Now I found this article very interesting, looking at the issue on how drones, and particularly drone sales, are shaping alliances and diplomacy.
Unmanned Vehicles Are Upending the Arms Trade—and the Balance of Power
By Erik Lin-Greenberg December 20, 2022
Iranian-built drones now routinely puncture the skies over Kyiv. Elsewhere in Ukraine, Turkish- and American-manufactured drones help Ukrainian forces target Russian troops. These operations demonstrate the growing role of remote-controlled weapons in battle. The conflict also showcases how drone exports have increasingly become an instrument of diplomacy.
With drone use on the rise, states have capitalized on drone exports to increase their global clout. To be sure, this is part of an established trend: governments have long leveraged arms exports as a diplomatic tool. Beyond filling state coffers and defraying research and development costs, arms sales help states advance their foreign policy agendas. Selling or donating weapons to like-minded partners can be used to extract concessions, exert influence, counter rivals, and strengthen military ties. A new era of arms trade is emerging, in which new exporters such as Iran and Turkey are displacing traditional weapons suppliers and are using drone exports to extend influence beyond their borders. These exports threaten Washington’s influence and the security of its partners. To keep ahead, U.S. policymakers should help allies build drone programs while developing approaches to counter the threat of rival drones…
Drone diplomacy is on the rise because it meets a growing demand. International leaders are increasingly convinced that their defense and foreign policy ambitions hinge on possessing remote-controlled weapons. Drones have changed the character of modern conflict by allowing states to project power while minimizing risk to friendly personnel…

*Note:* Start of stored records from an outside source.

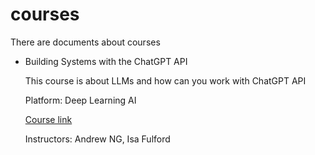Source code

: # courses
There are documents about courses


* Building Systems with the ChatGPT API
  
  
  This course is about LLMs and how can you work with ChatGPT API

  Platform: Deep Learning AI

  [Course link](https://learn.deeplearning.ai/chatgpt-building-system)
  
  Instructors: Andrew NG, Isa Fulford

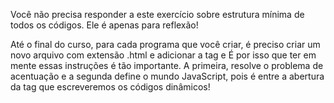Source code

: Você não precisa responder a este exercício sobre estrutura mínima de todos os códigos. Ele é apenas para reflexão!

Até o final do curso, para cada programa que você criar, é preciso criar um novo arquivo com extensão .html e adicionar a tag <meta> e <script> como abaixo:

<meta charset="UTF-8">
<script>

</script>
É por isso que ter em mente essas instruções é tão importante. A primeira, <meta charset="UTF-8"> resolve o problema de acentuação e a segunda define o mundo JavaScript, pois é entre a abertura da tag <script> e seu fechamento </script> que escreveremos os códigos dinâmicos!
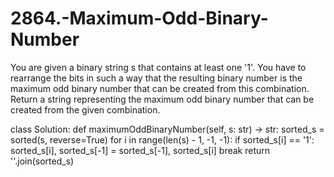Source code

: # 2864.-Maximum-Odd-Binary-Number
You are given a binary string s that contains at least one '1'.  You have to rearrange the bits in such a way that the resulting binary number is the maximum odd binary number that can be created from this combination.  Return a string representing the maximum odd binary number that can be created from the given combination. 


class Solution:
    def maximumOddBinaryNumber(self, s: str) -> str:
        sorted_s = sorted(s, reverse=True)
        for i in range(len(s) - 1, -1, -1):
            if sorted_s[i] == '1':
                sorted_s[i], sorted_s[-1] = sorted_s[-1], sorted_s[i]
                break
        return ''.join(sorted_s)
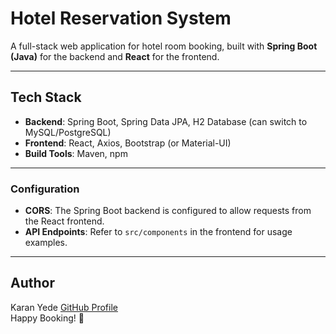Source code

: # Hotel Reservation System

A full-stack web application for hotel room booking, built with **Spring Boot (Java)** for the backend and **React** for the frontend.

---

## Tech Stack

- **Backend**: Spring Boot, Spring Data JPA, H2 Database (can switch to MySQL/PostgreSQL)
- **Frontend**: React, Axios, Bootstrap (or Material-UI)
- **Build Tools**: Maven, npm

---

### Configuration

- **CORS**: The Spring Boot backend is configured to allow requests from the React frontend.
- **API Endpoints**: Refer to `src/components` in the frontend for usage examples.

---

## Author

Karan Yede
[GitHub Profile](https://github.com/karanyede)  
Happy Booking! 🎉
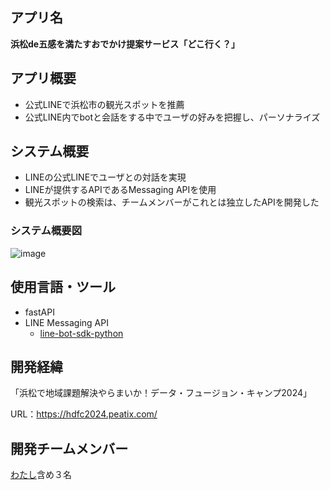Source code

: ## アプリ名
**浜松de五感を満たすおでかけ提案サービス「どこ行く？」**

## アプリ概要
- 公式LINEで浜松市の観光スポットを推薦
- 公式LINE内でbotと会話をする中でユーザの好みを把握し、パーソナライズ

## システム概要
- LINEの公式LINEでユーザとの対話を実現
- LINEが提供するAPIであるMessaging APIを使用
- 観光スポットの検索は、チームメンバーがこれとは独立したAPIを開発した

### システム概要図
![image](https://github.com/user-attachments/assets/aee30253-3b77-4d7c-966e-43355c4c3b8d)

## 使用言語・ツール
- fastAPI
- LINE Messaging API
  - [line-bot-sdk-python](https://github.com/line/line-bot-sdk-python)

## 開発経緯
「浜松で地域課題解決やらまいか！データ・フュージョン・キャンプ2024」

URL：https://hdfc2024.peatix.com/ 
## 開発チームメンバー
[わたし](https://github.com/nakano1122)含め３名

Recent combat operations in the Ukraine are the best advertising for this relatively new industry, showing smaller nations how to engage at distance with little cost…
While the US initially dominated the market, it became a signer of the Missile Technology Control Regime (MTCR, limiting sales of US drones, even to allies. China and Israel, not signers of the MTCR, quickly filled the void…
Drone sales help the supplier’s diplomacy by deepening ties with the client government, by enabling the buyer nation to challenge adversaries for low cost, and allowing seller counties to use drone sales to leverage buyer nations for other items…
…By deepening ties with client states, countering rivals, and extracting quid pro quo concessions, drone diplomacy threatens regional stability and challenges the influence of established arms exporters such as the United States. Indeed, drone suppliers such as Iran routinely arm states such as Sudan, Syria, and Venezuela that were otherwise unable to acquire drones because of sanctions and other political roadblocks. Newly acquired drones allow these states to reignite frozen conflicts, violate human rights, and undercut internationally led conflict-resolution efforts. In recent years, activists and lawmakers criticized Turkey’s sale of TB2 drones to Ethiopia for enabling strikes that reportedly killed dozens of civilians...
And the Biden administration wants to loosen sanctions on Iran. Wait, did I say that? Yes, allowing them to continue to expand their sales to disabling regimes all over the world.
I won’t go as far as saying the carrier is at the end of its life, but it’s sailing into the sunset. As of right now, we use massive carrier task forces to project power. But a 2nd rate nation can field a few dozen drones and strike or recon a few dozen miles over the battlefield. When will they be able to develop/buy/deploy a few submarines that can launch single use drones and attack one-hundred miles deep into a country. When will that increase to five-hundred? One-thousand? And for the cost of a ten-thousand-dollar drone, eventually with artificial intelligence, not a 35-million-dollar airplane with a pilot.
Better war through technology. We better be engaged now; our adversaries are already moving to fill the market. And a piece of paper like the Missile Technology Control Regime will be as effective at stopping future war as the 1922 Washington Naval Conference did in stopping World War II.